■ **DATA TO EXAMINE**:
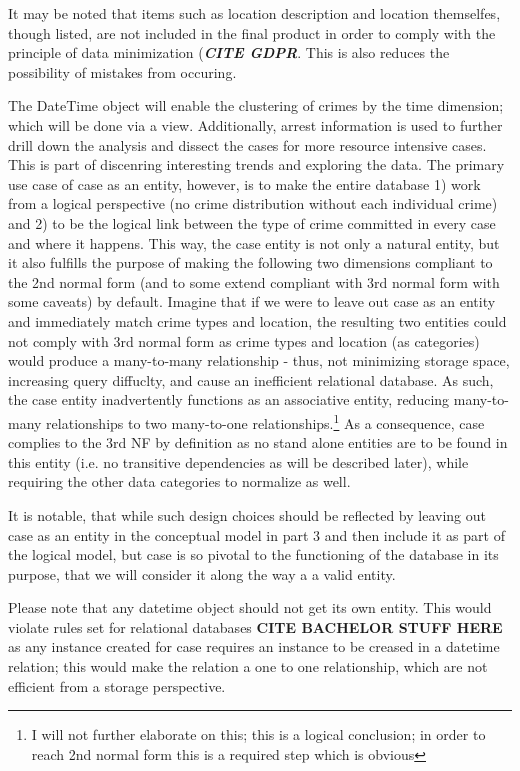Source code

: \documentclass[a4paper]{article}
\begin{document}
It may be noted that items such as location description and location themselfes, though listed, are not included in the final product in order to comply with the principle of data minimization (\textbf{\textit{CITE GDPR}}. This is also reduces the possibility of mistakes from occuring. 

The DateTime object will enable the clustering of crimes by the time dimension; which will be done via a view. Additionally, arrest information is used to further drill down the analysis and dissect the cases for more resource intensive cases. This is part of discenring interesting trends and exploring the data. The primary use case of case as an entity, however, is to make the entire database 1) work from a logical perspective (no crime distribution without each individual crime) and 2) to be the logical link between the type of crime committed in every case and where it happens. This way, the case entity is not only a natural entity, but it also fulfills the purpose of making the following two dimensions compliant to the 2nd normal form (and to some extend compliant with 3rd normal form with some caveats) by default. Imagine that if we were to leave out case as an entity and immediately match crime types and location, the resulting two entities could not comply with 3rd normal form as crime types and location (as categories) would produce a many-to-many relationship - thus, not minimizing storage space, increasing query diffuclty, and cause an inefficient relational database. As such, the case entity inadvertently functions as an associative entity, reducing many-to-many relationships to two many-to-one relationships.\footnote{I will not further elaborate on this; this is a logical conclusion; in order to reach 2nd normal form this is a required step which is obvious} As a consequence, case complies to the 3rd NF by definition as no stand alone entities are to be found in this entity (i.e. no transitive dependencies as will be described later), while requiring the other data categories to normalize as well.

 It is notable, that while such design choices should be reflected by leaving out case as an entity in the conceptual model in part 3 and then include it as part of the logical model, but case is so pivotal to the functioning of the database in its purpose, that we will consider it along the way a a valid entity.
 
Please note that any datetime object should not get its own entity. This would violate rules set for relational databases \textbf{CITE BACHELOR STUFF HERE} as any instance created for case requires an instance to be creased in a datetime relation; this would make the relation a one to one relationship, which are not efficient from a storage perspective. 
 
\end{document}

■ **WHAT YOU HAVE TO DO**: Within the entries, find all lines that contain "textbf" and copy each one.

■ **EXERCISE RESPONSE**:
It may be noted that items such as location description and location themselfes, though listed, are not included in the final product in order to comply with the principle of data minimization (\textbf{\textit{CITE GDPR}}. This is also reduces the possibility of mistakes from occuring. 
Please note that any datetime object should not get its own entity. This would violate rules set for relational databases \textbf{CITE BACHELOR STUFF HERE} as any instance created for case requires an instance to be creased in a datetime relation; this would make the relation a one to one relationship, which are not efficient from a storage perspective. 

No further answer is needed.